Document images with source code
★ ★ ★ ★
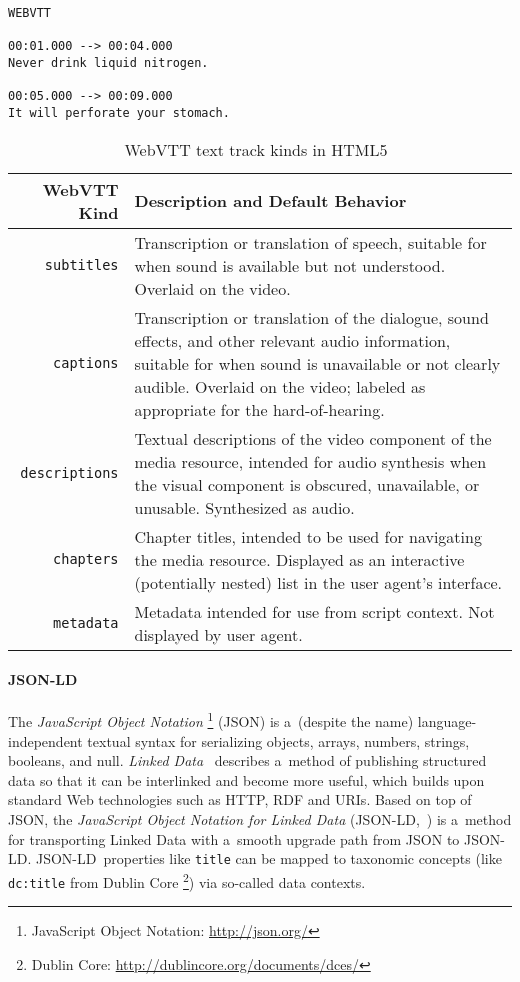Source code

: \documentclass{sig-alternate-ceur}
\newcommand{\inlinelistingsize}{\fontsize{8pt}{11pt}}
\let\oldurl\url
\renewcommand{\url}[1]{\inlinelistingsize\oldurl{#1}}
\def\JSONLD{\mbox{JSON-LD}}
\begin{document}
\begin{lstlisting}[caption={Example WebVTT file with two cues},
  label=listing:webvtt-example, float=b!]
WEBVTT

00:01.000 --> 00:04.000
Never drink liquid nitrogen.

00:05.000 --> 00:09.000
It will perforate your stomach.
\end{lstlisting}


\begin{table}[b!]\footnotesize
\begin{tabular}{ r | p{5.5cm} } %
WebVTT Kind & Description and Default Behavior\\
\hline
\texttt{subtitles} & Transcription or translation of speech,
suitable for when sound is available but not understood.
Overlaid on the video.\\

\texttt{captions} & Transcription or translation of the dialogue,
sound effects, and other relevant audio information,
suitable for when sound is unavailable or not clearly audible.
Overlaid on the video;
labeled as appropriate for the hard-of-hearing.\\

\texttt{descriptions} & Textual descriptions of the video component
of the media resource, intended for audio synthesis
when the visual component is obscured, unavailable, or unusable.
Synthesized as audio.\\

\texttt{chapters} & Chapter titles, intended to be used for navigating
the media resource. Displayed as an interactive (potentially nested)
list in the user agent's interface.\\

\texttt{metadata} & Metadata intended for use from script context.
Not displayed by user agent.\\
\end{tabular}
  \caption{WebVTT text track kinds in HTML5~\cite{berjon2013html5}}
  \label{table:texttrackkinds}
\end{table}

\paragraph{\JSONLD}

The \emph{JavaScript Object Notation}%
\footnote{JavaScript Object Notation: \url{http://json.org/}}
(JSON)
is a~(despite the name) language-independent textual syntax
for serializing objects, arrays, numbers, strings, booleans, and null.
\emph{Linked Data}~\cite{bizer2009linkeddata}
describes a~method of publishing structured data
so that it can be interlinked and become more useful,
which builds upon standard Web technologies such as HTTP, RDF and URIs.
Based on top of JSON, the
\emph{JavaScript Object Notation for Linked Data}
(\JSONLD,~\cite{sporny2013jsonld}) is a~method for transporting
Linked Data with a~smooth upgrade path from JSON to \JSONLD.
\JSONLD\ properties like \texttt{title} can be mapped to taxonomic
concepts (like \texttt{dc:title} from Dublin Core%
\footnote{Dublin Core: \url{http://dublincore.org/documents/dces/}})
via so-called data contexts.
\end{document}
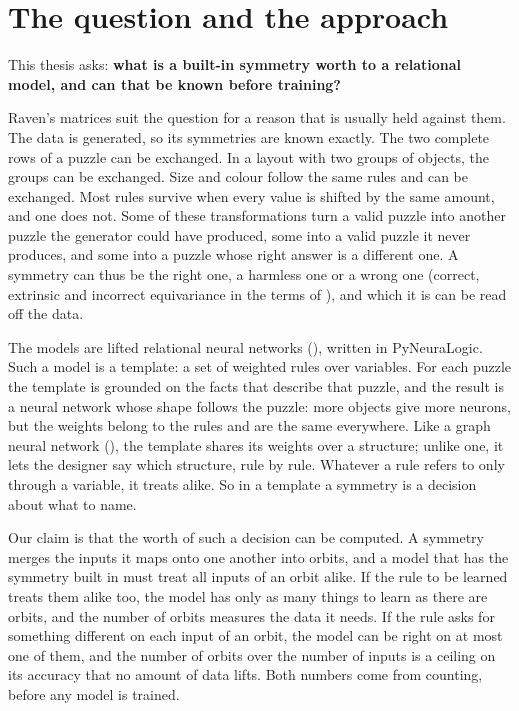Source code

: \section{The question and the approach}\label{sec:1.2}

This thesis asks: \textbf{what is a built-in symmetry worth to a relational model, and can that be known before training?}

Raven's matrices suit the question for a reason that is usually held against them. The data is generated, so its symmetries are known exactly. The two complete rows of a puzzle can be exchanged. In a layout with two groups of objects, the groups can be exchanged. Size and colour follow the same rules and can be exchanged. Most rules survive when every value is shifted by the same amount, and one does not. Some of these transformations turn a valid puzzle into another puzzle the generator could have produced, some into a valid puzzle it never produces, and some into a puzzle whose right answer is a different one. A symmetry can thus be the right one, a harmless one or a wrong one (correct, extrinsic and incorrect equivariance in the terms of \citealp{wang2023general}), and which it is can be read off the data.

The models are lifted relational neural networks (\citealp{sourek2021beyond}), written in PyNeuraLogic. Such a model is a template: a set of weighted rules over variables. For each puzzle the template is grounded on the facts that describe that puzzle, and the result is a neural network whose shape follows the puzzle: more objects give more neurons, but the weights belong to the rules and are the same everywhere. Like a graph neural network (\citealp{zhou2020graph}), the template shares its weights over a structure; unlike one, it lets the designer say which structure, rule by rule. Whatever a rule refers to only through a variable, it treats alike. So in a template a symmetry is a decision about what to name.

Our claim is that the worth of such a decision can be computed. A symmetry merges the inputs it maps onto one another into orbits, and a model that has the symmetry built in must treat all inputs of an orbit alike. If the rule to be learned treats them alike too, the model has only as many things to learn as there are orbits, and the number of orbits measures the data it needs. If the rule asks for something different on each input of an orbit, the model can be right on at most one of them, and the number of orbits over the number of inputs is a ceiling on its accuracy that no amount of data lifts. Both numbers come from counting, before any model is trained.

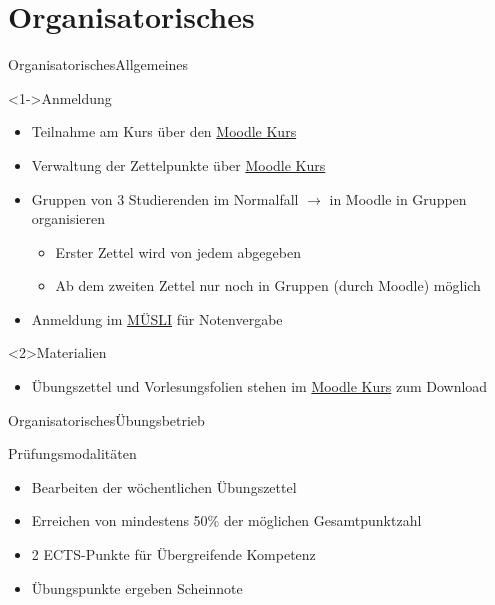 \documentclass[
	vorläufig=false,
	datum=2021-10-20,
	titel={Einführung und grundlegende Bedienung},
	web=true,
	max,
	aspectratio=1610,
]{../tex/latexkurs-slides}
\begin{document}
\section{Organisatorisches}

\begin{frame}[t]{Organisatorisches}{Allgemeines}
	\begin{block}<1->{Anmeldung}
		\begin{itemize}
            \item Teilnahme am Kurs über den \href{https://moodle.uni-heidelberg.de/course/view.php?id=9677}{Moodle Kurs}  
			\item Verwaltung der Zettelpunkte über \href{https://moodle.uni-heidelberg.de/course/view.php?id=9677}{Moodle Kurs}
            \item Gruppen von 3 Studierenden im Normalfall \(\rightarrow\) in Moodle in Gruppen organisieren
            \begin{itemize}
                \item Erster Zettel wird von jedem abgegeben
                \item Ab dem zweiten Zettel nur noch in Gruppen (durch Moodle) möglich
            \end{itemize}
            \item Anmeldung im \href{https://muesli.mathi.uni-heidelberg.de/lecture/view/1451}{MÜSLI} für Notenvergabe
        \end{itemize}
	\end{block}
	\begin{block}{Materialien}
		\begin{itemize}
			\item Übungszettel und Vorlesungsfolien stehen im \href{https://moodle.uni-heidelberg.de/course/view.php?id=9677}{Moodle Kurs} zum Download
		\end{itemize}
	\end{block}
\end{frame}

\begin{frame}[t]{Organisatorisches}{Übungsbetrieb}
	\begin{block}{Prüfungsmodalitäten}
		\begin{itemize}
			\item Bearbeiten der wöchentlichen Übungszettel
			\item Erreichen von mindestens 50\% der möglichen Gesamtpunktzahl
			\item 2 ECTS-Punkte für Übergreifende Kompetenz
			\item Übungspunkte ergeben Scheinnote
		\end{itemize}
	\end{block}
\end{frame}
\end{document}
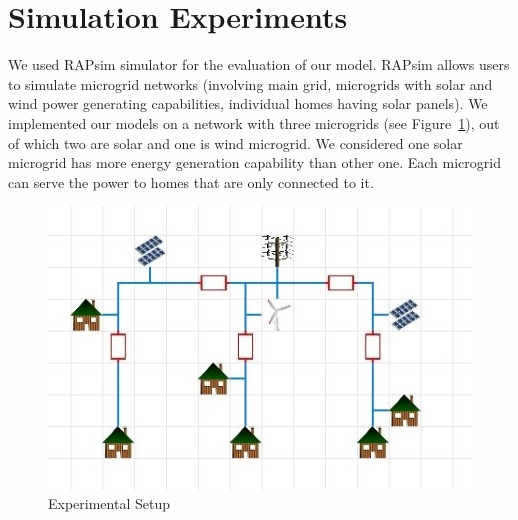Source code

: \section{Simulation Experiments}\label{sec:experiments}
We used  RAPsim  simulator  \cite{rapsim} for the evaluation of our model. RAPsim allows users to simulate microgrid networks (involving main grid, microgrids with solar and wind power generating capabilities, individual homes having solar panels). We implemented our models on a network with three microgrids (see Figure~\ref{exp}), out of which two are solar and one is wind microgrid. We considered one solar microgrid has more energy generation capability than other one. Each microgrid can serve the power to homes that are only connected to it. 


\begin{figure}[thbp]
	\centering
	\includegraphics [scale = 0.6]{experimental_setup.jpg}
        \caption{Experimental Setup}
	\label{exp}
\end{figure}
★ ★ ★ ★
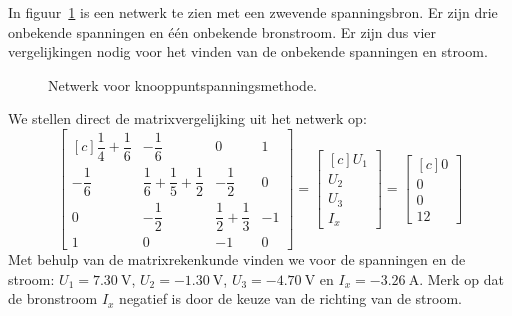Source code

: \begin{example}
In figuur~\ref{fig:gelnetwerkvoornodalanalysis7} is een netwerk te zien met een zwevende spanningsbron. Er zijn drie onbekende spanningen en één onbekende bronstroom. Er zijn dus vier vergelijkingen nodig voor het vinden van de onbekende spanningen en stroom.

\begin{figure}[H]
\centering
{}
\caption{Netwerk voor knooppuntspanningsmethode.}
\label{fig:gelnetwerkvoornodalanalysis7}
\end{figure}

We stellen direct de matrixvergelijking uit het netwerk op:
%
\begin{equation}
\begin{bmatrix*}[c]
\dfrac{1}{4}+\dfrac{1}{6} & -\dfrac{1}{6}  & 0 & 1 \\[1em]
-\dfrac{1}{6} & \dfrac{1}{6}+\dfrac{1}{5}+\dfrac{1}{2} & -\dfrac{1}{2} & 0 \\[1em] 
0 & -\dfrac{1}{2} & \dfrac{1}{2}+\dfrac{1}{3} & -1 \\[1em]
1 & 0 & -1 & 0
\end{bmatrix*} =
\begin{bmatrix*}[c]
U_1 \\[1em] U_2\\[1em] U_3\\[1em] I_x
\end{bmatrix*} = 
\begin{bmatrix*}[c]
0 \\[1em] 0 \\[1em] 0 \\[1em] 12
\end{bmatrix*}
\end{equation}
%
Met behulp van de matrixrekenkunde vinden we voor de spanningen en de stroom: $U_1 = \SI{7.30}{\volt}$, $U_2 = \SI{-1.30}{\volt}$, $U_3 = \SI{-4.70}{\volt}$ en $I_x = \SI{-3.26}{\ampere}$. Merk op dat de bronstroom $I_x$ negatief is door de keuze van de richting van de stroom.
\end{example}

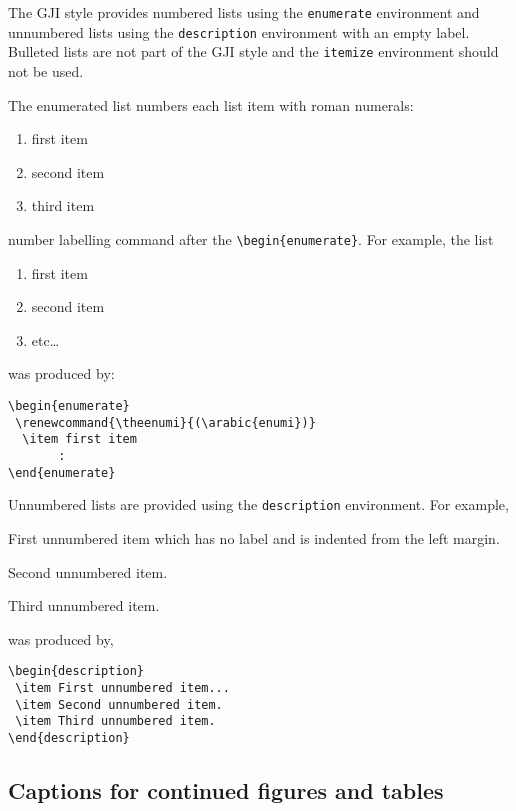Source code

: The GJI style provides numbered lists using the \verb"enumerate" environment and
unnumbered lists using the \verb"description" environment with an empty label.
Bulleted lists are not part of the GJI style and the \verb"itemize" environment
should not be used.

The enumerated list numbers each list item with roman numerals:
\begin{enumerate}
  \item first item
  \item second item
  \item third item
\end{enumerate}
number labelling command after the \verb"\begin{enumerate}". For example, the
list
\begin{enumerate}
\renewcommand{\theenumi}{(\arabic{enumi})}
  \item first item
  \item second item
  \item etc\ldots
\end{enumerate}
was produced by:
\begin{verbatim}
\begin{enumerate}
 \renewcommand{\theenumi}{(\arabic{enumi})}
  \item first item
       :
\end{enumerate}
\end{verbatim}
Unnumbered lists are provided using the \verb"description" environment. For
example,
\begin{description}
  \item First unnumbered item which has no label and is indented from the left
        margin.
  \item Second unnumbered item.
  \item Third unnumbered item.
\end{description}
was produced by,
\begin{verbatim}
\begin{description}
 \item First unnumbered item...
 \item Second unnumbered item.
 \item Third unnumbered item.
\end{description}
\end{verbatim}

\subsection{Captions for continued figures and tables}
★ ★ ★ ★
• **Directions**
With the pictures removed from your copy, retype the lines above from the one that contains "the media resource." through the one that contains "is a built-in", exactly.

• **Answer area**
the media resource. Displayed as an interactive (potentially nested)
list in the user agent's interface.\\

\texttt{metadata} & Metadata intended for use from script context.
Not displayed by user agent.\\
\end{tabular}
  \caption{WebVTT text track kinds in HTML5~\cite{berjon2013html5}}
  \label{table:texttrackkinds}
\end{table}

\paragraph{\JSONLD}

The \emph{JavaScript Object Notation}%
\footnote{JavaScript Object Notation: \url{http://json.org/}}
(JSON)
is a~(despite the name) language-independent textual syntax
for serializing objects, arrays, numbers, strings, booleans, and null.
\emph{Linked Data}~\cite{bizer2009linkeddata}
describes a~method of publishing structured data
so that it can be interlinked and become more useful,
which builds upon standard Web technologies such as HTTP, RDF and URIs.
Based on top of JSON, the
\emph{JavaScript Object Notation for Linked Data}
(\JSONLD,~\cite{sporny2013jsonld}) is a~method for transporting
Linked Data with a~smooth upgrade path from JSON to \JSONLD.
\JSONLD\ properties like \texttt{title} can be mapped to taxonomic
concepts (like \texttt{dc:title} from Dublin Core%
\footnote{Dublin Core: \url{http://dublincore.org/documents/dces/}})
via so-called data contexts.
\end{document}
Source code

: \section{The question and the approach}\label{sec:1.2}

This thesis asks: \textbf{what is a built-in symmetry worth to a relational model, and can that be known before training?}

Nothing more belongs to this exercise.